Using external identity providers with Nylas Connect

You can integrate external identity providers (IDPs) with Nylas Connect to authenticate users through your existing identity system. This allows you to link your users’ IDP identities with their Nylas grants, enabling seamless API calls without managing separate authentication flows.

How it works

When using an external IDP with Nylas Connect:

1. User authenticates with your IDP: The user signs in through your identity provider (Auth0, Clerk, Google, WorkOS, etc.).
2. IDP provides an access token: Your IDP returns an access token representing the authenticated user.
3. Configure Nylas Connect: Pass the IDP token to Nylas Connect using the identityProviderToken option.
4. Connect email account: User connects their email account through Nylas, which links their IDP identity to their Nylas grant.
5. Make API calls: Use the IDP token to make authenticated Nylas API requests.

Before you begin

Before you can integrate an external identity provider with Nylas Connect, you need to configure the IDP settings in the Nylas Dashboard.

Configure identity provider settings

1. Navigate to your application in the Nylas Dashboard.

2. Go to Hosted Authentication → Identity Providers.

3. Configure the following settings:

   • Allowed Origins: Add the domains where your application will be hosted (e.g., http://localhost:3000, https://yourapp.com). These origins will be allowed to make requests to Nylas with your IDP tokens.

   • Callback URIs: Add the redirect URIs that Nylas will use after authentication (e.g., http://localhost:3000/auth/callback). These must match the redirectUri configured in your NylasConnect instance.

Note

The allowed origins and callback URIs are security measures to prevent unauthorized use of your Nylas application. Make sure to include all domains where your application will run, including development, staging, and production environments.
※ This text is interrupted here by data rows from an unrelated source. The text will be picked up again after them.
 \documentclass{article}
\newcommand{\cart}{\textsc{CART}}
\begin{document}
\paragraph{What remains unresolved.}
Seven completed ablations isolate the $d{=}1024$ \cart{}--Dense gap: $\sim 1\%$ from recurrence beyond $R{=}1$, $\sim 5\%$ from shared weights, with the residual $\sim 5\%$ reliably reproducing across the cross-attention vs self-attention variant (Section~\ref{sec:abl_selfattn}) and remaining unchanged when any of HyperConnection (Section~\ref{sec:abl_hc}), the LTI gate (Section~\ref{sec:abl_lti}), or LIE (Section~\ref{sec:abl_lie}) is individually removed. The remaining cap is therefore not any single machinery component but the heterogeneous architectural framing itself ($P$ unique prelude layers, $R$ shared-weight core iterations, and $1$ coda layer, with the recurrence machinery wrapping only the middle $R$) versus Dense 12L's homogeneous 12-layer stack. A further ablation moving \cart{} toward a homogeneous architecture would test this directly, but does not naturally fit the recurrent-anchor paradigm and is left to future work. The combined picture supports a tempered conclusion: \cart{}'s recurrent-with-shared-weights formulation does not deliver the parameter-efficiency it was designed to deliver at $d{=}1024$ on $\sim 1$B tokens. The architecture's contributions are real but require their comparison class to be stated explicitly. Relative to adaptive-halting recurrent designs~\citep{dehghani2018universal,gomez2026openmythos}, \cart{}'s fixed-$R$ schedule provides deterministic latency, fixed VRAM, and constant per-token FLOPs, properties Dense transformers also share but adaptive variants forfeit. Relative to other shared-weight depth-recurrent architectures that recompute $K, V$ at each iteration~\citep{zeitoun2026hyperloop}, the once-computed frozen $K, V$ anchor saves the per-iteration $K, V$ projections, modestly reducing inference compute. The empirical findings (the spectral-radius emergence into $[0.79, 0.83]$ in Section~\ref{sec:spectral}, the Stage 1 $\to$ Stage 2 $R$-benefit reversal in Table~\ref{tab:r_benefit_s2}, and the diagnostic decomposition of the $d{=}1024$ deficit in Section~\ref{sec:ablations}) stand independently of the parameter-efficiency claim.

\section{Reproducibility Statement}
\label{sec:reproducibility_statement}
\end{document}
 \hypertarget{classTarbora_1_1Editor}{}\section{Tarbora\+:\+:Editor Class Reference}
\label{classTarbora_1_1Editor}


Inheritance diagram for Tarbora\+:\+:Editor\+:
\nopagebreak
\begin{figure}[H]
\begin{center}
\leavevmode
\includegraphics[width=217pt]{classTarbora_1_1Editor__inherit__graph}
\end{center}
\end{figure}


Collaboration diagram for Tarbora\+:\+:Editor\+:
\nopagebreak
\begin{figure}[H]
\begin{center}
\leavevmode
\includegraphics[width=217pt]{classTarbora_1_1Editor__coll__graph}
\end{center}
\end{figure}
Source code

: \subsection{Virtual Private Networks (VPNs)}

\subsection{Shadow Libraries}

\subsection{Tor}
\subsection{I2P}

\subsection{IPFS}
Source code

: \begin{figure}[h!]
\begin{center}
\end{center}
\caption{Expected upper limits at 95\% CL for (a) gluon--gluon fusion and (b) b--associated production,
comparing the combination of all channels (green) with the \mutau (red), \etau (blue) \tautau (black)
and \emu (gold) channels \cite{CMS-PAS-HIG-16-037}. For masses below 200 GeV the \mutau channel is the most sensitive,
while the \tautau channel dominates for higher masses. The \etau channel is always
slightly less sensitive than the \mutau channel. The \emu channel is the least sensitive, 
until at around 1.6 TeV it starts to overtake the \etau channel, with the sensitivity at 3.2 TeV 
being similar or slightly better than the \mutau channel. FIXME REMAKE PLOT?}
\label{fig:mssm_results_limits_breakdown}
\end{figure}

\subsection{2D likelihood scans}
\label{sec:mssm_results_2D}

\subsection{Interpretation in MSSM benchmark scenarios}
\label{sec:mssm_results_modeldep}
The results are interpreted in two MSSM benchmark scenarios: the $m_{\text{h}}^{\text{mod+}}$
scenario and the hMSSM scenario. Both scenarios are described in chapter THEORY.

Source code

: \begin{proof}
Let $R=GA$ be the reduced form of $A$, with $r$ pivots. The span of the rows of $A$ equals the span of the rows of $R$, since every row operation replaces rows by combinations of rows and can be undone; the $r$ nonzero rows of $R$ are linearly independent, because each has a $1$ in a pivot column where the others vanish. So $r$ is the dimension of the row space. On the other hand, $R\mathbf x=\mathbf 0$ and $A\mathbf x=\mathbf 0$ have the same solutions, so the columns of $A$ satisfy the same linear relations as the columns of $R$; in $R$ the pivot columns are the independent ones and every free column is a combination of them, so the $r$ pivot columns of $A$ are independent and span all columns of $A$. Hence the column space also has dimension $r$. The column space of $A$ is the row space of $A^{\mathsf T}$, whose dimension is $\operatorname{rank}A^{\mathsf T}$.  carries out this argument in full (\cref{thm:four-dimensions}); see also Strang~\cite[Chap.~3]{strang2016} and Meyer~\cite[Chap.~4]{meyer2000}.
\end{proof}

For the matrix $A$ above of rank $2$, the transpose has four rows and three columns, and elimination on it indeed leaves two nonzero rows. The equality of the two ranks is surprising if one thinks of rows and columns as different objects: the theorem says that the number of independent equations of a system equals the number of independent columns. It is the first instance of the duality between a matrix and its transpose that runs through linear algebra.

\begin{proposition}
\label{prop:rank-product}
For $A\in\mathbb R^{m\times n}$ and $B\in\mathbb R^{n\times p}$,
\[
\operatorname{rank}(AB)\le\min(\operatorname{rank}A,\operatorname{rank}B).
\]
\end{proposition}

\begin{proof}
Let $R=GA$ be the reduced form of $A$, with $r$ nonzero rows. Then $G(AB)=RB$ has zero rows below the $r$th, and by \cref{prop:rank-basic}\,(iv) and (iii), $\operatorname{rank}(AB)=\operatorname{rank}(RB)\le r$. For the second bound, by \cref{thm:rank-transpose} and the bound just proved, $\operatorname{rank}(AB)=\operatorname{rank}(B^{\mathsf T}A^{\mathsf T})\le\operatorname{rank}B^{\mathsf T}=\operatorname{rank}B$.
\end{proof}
You can access the Identity Provider settings page directly at:

https://dashboard-v3.nylas.com/applications/<YOUR_APP_ID>/hosted-authentication/idp-settings

Configuration

To use an external IDP, configure your NylasConnect instance with an identityProviderToken function that returns the current user’s IDP access token:

import { NylasConnect } from "@nylas/connect";

const nylasConnect = new NylasConnect({
  clientId: "<NYLAS_CLIENT_ID>",
  redirectUri: "http://localhost:3000/auth/callback",
  identityProviderToken: async () => {
    // Return the IDP access token for the current user
    return await getIdpToken();
  }
});

Auth0 integration

Auth0 provides enterprise-grade authentication with support for various identity protocols. Here’s how to integrate Auth0 with Nylas Connect.

Setup

First, configure your Auth0 application:

1. In your Auth0 Dashboard, navigate to Applications → Applications.
2. Select your application or create a new Single Page Application.
3. Configure the following settings:
   • Allowed Callback URLs: Add your application’s callback URLs (e.g., http://localhost:3000, https://yourapp.com)
   • Allowed Web Origins: Add your application’s origins (e.g., http://localhost:3000, https://yourapp.com)
   • Allowed Logout URLs: Add URLs where users can be redirected after logout

Local development setup

If you’re running your app on a different port (e.g., http://localhost:5173 for Vite), make sure to update:

• The URLs in your Auth0 Dashboard settings above
• The redirect_uri in your Auth0 client configuration (shown in the implementation below)
• The redirectUri in your Nylas Connect configuration
• The Allowed Origins in your Nylas Dashboard’s Identity Provider settings

All these URLs must match exactly for authentication to work correctly.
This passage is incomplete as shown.